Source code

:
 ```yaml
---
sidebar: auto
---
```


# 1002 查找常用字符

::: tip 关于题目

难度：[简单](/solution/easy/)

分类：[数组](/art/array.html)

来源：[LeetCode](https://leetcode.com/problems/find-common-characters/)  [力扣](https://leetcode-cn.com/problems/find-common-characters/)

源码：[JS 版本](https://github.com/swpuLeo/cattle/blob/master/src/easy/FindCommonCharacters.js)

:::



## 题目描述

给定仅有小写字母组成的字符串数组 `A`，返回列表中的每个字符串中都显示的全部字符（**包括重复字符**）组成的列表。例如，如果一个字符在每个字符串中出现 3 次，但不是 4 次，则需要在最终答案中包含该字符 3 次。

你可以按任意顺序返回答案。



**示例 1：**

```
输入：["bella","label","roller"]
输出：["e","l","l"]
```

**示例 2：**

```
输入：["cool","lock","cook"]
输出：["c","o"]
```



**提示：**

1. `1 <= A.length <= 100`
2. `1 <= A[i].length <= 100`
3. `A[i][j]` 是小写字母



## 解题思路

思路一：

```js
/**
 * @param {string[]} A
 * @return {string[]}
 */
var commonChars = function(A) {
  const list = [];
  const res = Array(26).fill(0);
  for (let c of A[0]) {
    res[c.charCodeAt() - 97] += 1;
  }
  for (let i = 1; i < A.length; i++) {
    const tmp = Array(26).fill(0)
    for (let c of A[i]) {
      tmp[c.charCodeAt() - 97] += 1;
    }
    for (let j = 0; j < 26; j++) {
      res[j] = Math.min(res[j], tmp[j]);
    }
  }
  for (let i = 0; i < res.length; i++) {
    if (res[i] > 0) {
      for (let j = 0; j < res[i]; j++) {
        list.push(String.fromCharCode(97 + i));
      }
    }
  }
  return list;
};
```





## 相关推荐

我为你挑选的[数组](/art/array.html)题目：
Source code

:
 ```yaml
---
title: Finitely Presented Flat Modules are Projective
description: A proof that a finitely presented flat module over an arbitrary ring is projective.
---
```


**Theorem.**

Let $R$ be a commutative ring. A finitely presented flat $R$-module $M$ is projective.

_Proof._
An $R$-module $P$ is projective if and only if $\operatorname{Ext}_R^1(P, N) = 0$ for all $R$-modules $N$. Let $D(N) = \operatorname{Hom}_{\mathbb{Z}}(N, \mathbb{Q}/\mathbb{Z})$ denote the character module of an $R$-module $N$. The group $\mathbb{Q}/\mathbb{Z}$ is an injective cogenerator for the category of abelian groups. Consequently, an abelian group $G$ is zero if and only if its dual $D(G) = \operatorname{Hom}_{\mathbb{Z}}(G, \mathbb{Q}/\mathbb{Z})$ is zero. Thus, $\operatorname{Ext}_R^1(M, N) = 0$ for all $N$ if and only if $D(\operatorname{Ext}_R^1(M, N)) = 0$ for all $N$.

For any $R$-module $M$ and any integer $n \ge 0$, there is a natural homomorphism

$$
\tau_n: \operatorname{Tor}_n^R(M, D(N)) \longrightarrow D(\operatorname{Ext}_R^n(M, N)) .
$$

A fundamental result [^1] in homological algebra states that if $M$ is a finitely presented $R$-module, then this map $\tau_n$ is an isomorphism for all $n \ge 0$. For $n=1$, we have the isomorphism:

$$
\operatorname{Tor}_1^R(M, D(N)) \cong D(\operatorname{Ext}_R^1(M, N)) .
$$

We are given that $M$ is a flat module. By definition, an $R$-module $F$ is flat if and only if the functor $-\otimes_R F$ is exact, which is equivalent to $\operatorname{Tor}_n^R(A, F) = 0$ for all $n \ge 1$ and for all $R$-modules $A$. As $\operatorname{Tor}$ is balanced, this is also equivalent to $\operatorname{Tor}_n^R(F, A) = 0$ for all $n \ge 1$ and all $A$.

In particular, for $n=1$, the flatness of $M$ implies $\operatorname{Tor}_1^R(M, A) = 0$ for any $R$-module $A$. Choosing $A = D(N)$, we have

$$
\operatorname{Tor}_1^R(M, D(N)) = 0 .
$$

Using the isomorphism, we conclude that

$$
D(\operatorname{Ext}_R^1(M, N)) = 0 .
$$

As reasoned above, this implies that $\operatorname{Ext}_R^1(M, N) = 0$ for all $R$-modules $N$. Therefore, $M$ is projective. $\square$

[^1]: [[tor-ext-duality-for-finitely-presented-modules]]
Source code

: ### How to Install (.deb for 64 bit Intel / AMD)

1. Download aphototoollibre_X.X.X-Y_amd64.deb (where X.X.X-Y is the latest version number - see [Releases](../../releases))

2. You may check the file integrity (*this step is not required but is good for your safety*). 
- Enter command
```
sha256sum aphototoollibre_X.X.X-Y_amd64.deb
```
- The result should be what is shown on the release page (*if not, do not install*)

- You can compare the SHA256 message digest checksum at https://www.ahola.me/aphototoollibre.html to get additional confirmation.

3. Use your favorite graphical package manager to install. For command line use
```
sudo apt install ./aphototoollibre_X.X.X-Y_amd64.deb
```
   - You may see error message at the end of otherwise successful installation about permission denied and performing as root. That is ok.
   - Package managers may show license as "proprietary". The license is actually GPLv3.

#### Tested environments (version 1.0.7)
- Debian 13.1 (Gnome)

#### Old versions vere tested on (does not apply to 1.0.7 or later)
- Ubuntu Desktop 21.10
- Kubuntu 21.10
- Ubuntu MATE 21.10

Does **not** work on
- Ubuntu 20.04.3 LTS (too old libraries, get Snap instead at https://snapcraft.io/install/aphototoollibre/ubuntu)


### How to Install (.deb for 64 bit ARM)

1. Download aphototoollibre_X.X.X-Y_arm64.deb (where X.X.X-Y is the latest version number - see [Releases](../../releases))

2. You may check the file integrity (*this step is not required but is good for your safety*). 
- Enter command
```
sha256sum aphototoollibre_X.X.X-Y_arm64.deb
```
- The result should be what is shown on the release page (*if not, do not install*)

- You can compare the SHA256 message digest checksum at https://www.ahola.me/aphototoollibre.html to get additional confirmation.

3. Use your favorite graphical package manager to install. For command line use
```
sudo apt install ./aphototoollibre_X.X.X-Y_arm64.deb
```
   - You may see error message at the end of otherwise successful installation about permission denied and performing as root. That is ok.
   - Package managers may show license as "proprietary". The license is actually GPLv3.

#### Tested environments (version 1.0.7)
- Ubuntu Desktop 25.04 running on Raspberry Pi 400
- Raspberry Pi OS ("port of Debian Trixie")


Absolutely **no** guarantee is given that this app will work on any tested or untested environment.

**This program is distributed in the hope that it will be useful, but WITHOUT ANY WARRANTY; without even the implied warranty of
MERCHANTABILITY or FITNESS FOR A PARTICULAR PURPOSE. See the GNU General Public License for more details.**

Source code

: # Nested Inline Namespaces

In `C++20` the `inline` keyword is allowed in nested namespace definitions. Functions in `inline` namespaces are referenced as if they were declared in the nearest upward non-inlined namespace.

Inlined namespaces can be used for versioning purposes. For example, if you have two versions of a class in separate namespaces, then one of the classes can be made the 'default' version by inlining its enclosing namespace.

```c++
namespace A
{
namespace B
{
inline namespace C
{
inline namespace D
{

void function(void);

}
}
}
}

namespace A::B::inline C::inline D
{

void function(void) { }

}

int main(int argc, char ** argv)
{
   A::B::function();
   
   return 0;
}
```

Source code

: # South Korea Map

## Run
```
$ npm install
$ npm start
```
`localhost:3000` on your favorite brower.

_ _ _ _

## What you will do
For every line above that includes the string "where", copy the line.

## Response to the exercise
1. Download aphototoollibre_X.X.X-Y_amd64.deb (where X.X.X-Y is the latest version number - see [Releases](../../releases))
1. Download aphototoollibre_X.X.X-Y_arm64.deb (where X.X.X-Y is the latest version number - see [Releases](../../releases))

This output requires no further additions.